Anda Chu/Contra Costa Times/MCT
Alzheimer's patient Richard Wales, left, and wife Loretta Wales read from LIFE magazine's "100 People Who Have Changed The World" issue at the Greengables Villa elderly care home, in Union City, Calif., Sept. 10, 2010.
Alzheimer's strikes fear in the hearts of many because one of its apparent risk factors — aging — is common to all. Also, scientists seem no closer to a cure despite the focus of many researchers over many years.
A new study about to be published in the Journal of Alzheimer's Disease indicates scientists may have been thinking about the disease incorrectly. Rather than something that can be cured, the assumption perhaps should be that Alzheimer's is a condition attached to aging that can be prevented and controlled.
But while scientists continue to struggle with understanding this illness, Utahns need to come to grips with its effects. Members of a task force charged with identifying the issues surrounding Alzheimer's met recently with the Health and Human Services Interim Committee at the state Legislature. Their report was sobering. The entire nation is aging, but Utah is projected to have the highest growth rate of Alzheimer's of all states. Over the next 14 years, the increase is projected at 127 percent.
Lawmakers are limited as to what they can do about this. Regrettably, it is impossible to outlaw the disease. But they can appropriate money toward campaigns that make people more aware of the problem and of its warning signs. Also, the state could do more to attract a board-certified geriatric psychologist, of which there is none in Utah, officials said. Treatment and care also deserves attention.
Experts agree that early diagnosis and intervention can make a difference. The thrust of the study published by the Journal of Alzheimer's Disease is that researchers may be able to develop drugs to either delay or contain the disease, rather than to erase it once it has taken hold. That sort of approach demands an awareness of early warning signs.
Many people already are aware of Alzheimer's devastating results. They also are aware of how difficult it is to find quality care that is affordable and readily available. According to the task force, the vast majority of families with an Alzheimer's patient care for that person at home. This becomes increasingly difficult as the patient loses control of faculties, becomes prone to wandering from home or undergoes profound changes in personality. In-home care can become so stressful and time-consuming that it leads to feelings of guilt as resentments flair.
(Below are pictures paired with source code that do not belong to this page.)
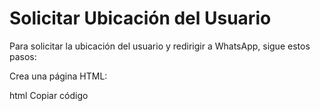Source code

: # Solicitar Ubicación del Usuario
Para solicitar la ubicación del usuario y redirigir a WhatsApp, sigue estos pasos:

Crea una página HTML:

html
Copiar código
<!DOCTYPE html>
<html lang="es">
<head>
    <meta charset="UTF-8">
    <meta name="viewport" content="width=device-width, initial-scale=1.0">
    <title>Enviar Ubicación a WhatsApp</title>
    <script>
        function obtenerUbicacion() {
            if (navigator.geolocation) {
                navigator.geolocation.getCurrentPosition(enviarUbicacion, mostrarError);
            } else {
                alert("La geolocalización no es soportada por este navegador.");
            }
        }

        function enviarUbicacion(position) {
            const lat = position.coords.latitude;
            const lon = position.coords.longitude;
            const mensaje = `Hola, mi ubicación es: https://www.google.com/maps?q=${lat},${lon}`;
            const numero = "1234567890"; // Cambia esto por tu número de WhatsApp
            window.location.href = `https://wa.me/${numero}?text=${encodeURIComponent(mensaje)}`;
        }

        function mostrarError(error) {
            switch (error.code) {
                case error.PERMISSION_DENIED:
                    alert("El usuario negó el permiso para la geolocalización.");
                    break;
                case error.POSITION_UNAVAILABLE:
                    alert("La ubicación no está disponible.");
                    break;
                case error.TIMEOUT:
                    alert("La solicitud de geolocalización ha expirado.");
                    break;
                case error.UNKNOWN_ERROR:
                    alert("Ocurrió un error desconocido.");
                    break;
            }
        }
    </script>
</head>
<body onload="obtenerUbicacion()">
    <h1>Enviando ubicación a WhatsApp...</h1>
</body>
</html>
Aloja el archivo HTML en GitHub Pages o cualquier otro servicio de alojamiento que soporte HTML y JavaScript.

Incrusta el enlace en tu imagen en Google Sites:

html
Copiar código
<a href="https://tu-usuario.github.io/tu-repositorio/" target="_blank">
    <img src="ruta-a-tu-imagen.jpg" alt="Imagen">
</a>
De esta manera, al hacer clic en la imagen, se obtendrá la ubicación del usuario y se redirigirá a WhatsApp con un mensaje que incluye la ubicación.

Contribuciones
Si deseas contribuir a este proyecto, por favor abre un issue o envía un pull request con tus cambios propuestos. ¡Agradecemos tu colaboración!

Licencia
Este proyecto está bajo la Licencia MIT. Para más detalles, consulta el archivo LICENSE.

css
Copiar código

Este README proporciona una guía completa sobre cómo utilizar el código para añadir un acceso rápido a WhatsApp en una imagen, 
incluyendo instrucciones para modificar el número de teléfono, añadir mensajes predefinidos y solicitar la ubicación del usuario.







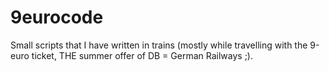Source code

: # 9eurocode
Small scripts that I have written in trains (mostly while travelling with the 9-euro ticket, THE summer offer of DB = German Railways ;).
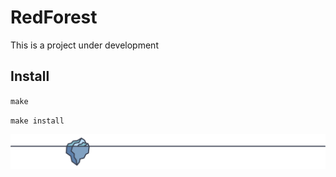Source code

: # RedForest

This is a project under development

## Install

`make`

`make install`

![error displaying image -> media/footer.svg](media/footer.svg?raw=true "Title")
These realities need to be addressed by lawmakers as state residents increasingly encounter the disease in aging loved ones.
Isolated scientific studies are not definitive. Just because some researchers feel a cure for Alzheimer's is not likely, that doesn't mean it is necessarily so. Mankind has found cures and devised inventions that certainly would strain the imaginations of our past generations.
Utah policy makers, however, must proceed as if no cure is coming. If Utah does experience a wave of new Alzheimer's patients, the economic and societal impacts ought to be planned for and addressed.